What the task asks | Of the lines listed below, return exactly those that run from the line containing "曹真的军令从嗓子里蹦出来，他咬牙道：「出城，列阵！」" through the line containing "只是战场上时机稍纵即逝，如今", both included.

(Plain-text document sources)
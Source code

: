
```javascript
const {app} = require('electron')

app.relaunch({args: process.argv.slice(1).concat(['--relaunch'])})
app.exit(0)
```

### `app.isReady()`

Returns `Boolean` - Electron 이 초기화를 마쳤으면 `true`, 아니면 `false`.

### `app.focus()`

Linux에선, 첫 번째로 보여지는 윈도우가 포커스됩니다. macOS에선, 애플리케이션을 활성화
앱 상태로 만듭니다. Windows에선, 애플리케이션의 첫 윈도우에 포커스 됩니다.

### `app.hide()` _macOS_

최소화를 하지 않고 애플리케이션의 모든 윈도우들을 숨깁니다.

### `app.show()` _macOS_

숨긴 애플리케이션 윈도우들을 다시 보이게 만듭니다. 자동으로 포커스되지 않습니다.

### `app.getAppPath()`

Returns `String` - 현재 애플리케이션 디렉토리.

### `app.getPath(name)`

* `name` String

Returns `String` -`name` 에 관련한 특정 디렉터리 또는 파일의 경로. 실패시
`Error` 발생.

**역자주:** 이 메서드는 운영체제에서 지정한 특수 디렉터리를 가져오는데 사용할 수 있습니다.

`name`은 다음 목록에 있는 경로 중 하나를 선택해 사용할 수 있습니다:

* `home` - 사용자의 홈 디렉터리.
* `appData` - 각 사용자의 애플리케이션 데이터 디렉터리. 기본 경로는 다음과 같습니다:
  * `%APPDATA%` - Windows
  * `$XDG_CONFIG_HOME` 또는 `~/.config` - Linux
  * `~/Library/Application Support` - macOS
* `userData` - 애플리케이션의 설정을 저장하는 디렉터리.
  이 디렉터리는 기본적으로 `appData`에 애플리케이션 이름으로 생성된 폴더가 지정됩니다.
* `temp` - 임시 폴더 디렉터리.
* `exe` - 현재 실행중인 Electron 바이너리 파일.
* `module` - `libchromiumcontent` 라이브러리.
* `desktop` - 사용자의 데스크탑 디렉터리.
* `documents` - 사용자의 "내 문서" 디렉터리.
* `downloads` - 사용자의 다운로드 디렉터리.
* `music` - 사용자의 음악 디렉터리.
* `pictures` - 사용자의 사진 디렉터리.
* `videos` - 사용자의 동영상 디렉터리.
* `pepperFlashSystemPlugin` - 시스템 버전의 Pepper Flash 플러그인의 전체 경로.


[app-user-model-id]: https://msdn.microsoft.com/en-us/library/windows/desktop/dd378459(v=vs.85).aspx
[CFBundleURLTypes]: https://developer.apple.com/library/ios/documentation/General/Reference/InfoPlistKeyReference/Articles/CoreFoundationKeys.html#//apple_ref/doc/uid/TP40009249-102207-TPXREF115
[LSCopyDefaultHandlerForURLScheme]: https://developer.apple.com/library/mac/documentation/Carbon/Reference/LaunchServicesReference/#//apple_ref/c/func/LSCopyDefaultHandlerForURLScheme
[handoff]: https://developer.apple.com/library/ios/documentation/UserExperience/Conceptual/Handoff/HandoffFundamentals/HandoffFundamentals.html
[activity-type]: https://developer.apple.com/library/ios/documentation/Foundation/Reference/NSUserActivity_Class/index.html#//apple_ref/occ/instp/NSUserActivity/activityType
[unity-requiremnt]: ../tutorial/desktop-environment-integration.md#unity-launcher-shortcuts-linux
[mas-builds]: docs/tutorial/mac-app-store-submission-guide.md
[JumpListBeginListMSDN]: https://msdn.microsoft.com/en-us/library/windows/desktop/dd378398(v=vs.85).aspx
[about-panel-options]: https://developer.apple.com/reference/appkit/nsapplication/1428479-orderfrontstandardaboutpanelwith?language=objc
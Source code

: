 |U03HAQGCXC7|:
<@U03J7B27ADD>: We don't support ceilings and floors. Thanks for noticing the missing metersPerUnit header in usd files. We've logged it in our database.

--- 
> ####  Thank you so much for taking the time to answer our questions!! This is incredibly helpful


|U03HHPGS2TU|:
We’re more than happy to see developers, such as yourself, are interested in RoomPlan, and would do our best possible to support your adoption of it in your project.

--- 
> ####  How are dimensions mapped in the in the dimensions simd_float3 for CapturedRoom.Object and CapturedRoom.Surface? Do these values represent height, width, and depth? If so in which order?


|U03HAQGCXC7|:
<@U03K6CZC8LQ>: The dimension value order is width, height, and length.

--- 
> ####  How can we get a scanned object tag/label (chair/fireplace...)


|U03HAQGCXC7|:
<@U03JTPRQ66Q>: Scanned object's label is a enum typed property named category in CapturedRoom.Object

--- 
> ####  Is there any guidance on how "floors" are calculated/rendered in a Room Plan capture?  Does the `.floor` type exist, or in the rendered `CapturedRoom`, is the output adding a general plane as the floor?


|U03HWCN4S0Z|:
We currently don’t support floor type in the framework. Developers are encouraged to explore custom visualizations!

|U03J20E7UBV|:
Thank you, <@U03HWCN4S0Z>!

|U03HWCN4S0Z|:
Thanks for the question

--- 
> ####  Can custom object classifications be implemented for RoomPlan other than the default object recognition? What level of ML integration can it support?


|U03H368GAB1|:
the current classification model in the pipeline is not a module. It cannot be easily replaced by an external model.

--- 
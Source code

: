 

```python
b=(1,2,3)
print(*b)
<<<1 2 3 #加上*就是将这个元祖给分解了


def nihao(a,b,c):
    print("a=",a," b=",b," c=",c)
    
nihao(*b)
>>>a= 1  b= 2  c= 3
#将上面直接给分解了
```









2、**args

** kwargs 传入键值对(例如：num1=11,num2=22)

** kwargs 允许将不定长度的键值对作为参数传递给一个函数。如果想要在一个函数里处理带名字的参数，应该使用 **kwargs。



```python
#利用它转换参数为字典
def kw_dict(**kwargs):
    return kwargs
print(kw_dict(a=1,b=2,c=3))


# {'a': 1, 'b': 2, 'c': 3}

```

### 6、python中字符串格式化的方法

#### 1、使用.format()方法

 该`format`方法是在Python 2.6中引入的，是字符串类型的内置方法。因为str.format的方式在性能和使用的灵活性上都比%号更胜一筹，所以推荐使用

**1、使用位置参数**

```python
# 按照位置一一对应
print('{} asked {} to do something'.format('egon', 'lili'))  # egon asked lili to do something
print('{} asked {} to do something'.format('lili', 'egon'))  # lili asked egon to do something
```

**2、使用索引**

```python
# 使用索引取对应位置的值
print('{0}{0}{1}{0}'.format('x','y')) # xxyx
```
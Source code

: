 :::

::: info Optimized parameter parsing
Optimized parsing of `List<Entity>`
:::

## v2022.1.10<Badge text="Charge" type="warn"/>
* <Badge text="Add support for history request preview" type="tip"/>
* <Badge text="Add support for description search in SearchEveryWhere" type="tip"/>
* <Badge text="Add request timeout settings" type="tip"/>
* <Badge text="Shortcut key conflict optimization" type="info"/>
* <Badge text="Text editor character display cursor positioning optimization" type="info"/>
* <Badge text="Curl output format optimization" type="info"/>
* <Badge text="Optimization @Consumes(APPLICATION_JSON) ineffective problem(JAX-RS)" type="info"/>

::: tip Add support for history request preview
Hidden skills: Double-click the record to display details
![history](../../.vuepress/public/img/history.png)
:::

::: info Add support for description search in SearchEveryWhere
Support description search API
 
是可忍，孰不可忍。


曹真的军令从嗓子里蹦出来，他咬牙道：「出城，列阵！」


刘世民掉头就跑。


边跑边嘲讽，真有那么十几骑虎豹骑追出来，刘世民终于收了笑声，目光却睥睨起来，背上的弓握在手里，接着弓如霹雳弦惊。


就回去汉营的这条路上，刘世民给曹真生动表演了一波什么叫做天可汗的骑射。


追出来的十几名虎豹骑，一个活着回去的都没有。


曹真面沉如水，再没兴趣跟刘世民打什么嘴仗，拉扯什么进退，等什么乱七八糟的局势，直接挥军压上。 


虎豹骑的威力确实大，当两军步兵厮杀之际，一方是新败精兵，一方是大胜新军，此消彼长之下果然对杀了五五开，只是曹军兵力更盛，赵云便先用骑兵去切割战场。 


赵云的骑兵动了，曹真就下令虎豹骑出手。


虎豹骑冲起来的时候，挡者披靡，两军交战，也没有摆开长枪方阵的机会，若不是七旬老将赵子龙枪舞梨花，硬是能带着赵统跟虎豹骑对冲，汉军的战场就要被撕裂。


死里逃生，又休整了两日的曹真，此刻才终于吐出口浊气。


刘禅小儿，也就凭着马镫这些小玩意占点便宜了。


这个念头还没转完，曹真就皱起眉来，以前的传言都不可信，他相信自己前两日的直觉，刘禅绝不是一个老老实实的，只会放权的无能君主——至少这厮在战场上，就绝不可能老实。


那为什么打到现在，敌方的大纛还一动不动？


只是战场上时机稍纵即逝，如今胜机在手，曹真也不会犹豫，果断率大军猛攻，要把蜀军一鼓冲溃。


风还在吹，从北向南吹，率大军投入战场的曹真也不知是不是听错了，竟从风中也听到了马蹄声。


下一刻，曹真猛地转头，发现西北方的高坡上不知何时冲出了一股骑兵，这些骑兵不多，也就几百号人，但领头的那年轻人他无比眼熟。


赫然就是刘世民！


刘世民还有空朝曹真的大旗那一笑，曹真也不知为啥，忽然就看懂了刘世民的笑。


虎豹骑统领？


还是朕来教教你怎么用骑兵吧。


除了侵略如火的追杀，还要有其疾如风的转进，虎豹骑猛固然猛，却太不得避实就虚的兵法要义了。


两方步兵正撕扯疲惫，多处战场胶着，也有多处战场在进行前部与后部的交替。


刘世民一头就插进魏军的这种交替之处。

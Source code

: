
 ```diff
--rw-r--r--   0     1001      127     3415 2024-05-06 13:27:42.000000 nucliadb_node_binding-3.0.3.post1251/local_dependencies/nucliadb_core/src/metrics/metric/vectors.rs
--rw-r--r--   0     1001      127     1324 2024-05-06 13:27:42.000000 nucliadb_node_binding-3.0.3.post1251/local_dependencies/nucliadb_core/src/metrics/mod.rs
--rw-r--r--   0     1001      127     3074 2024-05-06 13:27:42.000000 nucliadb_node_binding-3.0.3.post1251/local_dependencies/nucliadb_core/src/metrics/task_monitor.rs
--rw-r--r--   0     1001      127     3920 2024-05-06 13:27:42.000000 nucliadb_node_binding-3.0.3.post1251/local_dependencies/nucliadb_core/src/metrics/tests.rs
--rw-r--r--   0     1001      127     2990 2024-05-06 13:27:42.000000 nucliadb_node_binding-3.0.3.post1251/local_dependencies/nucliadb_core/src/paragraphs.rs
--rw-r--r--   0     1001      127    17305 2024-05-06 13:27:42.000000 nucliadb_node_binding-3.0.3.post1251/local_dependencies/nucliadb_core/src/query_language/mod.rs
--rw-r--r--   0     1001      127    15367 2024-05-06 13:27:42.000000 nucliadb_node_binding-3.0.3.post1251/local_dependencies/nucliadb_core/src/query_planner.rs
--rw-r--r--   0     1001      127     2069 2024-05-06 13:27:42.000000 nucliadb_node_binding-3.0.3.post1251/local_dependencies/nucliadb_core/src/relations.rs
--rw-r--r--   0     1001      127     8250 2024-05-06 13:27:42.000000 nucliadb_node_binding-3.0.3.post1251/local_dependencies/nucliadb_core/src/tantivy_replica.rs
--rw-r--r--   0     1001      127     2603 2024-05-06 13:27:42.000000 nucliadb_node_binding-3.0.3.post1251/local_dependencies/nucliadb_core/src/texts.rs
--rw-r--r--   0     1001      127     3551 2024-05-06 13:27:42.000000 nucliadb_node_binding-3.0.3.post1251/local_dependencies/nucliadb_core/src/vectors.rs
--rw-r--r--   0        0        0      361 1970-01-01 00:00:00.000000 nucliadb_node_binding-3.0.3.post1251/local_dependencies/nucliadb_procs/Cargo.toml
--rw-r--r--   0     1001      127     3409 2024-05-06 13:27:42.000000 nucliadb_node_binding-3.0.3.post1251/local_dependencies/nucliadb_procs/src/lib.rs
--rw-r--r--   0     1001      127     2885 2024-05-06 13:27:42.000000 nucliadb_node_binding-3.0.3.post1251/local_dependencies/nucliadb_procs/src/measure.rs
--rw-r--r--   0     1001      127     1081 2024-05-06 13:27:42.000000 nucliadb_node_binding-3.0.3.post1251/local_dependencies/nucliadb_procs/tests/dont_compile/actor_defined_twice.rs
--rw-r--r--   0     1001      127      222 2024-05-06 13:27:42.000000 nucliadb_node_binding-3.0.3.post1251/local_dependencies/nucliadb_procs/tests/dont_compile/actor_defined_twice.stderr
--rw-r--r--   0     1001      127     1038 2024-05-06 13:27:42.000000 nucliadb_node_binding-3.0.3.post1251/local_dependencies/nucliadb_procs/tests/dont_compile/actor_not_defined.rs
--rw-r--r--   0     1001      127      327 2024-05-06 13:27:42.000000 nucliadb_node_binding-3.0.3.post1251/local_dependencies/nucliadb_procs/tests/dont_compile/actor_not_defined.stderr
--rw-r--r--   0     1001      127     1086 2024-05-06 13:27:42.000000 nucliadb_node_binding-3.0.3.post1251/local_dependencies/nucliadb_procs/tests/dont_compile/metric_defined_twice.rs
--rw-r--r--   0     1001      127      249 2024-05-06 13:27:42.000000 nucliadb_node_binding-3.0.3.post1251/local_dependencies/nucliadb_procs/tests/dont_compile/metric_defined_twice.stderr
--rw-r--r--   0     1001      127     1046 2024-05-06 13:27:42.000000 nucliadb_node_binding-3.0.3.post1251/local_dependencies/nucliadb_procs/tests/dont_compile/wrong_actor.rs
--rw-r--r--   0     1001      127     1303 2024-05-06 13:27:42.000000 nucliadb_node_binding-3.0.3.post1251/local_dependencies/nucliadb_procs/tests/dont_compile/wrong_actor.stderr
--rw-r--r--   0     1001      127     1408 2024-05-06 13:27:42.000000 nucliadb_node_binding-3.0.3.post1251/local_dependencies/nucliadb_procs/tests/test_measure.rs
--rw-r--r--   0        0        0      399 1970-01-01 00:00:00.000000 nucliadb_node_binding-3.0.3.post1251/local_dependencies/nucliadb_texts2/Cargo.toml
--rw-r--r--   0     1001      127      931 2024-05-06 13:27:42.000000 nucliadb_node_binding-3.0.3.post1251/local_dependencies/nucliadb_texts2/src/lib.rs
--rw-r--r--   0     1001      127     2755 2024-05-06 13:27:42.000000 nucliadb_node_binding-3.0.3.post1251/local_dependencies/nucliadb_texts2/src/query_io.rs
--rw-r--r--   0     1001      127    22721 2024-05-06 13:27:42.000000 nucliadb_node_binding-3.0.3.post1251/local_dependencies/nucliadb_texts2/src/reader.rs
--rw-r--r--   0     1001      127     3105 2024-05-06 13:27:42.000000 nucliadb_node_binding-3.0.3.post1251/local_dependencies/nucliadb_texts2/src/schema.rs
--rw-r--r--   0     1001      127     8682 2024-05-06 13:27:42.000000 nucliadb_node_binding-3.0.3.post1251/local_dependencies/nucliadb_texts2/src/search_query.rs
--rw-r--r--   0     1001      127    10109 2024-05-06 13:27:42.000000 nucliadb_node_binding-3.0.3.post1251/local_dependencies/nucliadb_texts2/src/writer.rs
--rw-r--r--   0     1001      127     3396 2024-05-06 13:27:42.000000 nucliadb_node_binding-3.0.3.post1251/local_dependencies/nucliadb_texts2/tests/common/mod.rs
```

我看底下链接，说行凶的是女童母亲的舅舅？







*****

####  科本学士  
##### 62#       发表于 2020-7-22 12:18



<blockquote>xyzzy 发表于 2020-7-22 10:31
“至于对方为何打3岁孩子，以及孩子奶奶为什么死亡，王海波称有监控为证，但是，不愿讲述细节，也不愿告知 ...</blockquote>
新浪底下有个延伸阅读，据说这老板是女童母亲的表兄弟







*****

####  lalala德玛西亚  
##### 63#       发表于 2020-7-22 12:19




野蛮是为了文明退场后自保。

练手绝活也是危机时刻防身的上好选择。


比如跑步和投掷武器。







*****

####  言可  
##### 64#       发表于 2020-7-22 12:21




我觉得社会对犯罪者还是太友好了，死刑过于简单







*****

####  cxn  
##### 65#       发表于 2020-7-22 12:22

Answer for the task |
曹真的军令从嗓子里蹦出来，他咬牙道：「出城，列阵！」


刘世民掉头就跑。


边跑边嘲讽，真有那么十几骑虎豹骑追出来，刘世民终于收了笑声，目光却睥睨起来，背上的弓握在手里，接着弓如霹雳弦惊。


就回去汉营的这条路上，刘世民给曹真生动表演了一波什么叫做天可汗的骑射。


追出来的十几名虎豹骑，一个活着回去的都没有。


曹真面沉如水，再没兴趣跟刘世民打什么嘴仗，拉扯什么进退，等什么乱七八糟的局势，直接挥军压上。 


虎豹骑的威力确实大，当两军步兵厮杀之际，一方是新败精兵，一方是大胜新军，此消彼长之下果然对杀了五五开，只是曹军兵力更盛，赵云便先用骑兵去切割战场。 


赵云的骑兵动了，曹真就下令虎豹骑出手。


虎豹骑冲起来的时候，挡者披靡，两军交战，也没有摆开长枪方阵的机会，若不是七旬老将赵子龙枪舞梨花，硬是能带着赵统跟虎豹骑对冲，汉军的战场就要被撕裂。


死里逃生，又休整了两日的曹真，此刻才终于吐出口浊气。


刘禅小儿，也就凭着马镫这些小玩意占点便宜了。


这个念头还没转完，曹真就皱起眉来，以前的传言都不可信，他相信自己前两日的直觉，刘禅绝不是一个老老实实的，只会放权的无能君主——至少这厮在战场上，就绝不可能老实。


那为什么打到现在，敌方的大纛还一动不动？


只是战场上时机稍纵即逝，如今胜机在手，曹真也不会犹豫，果断率大军猛攻，要把蜀军一鼓冲溃。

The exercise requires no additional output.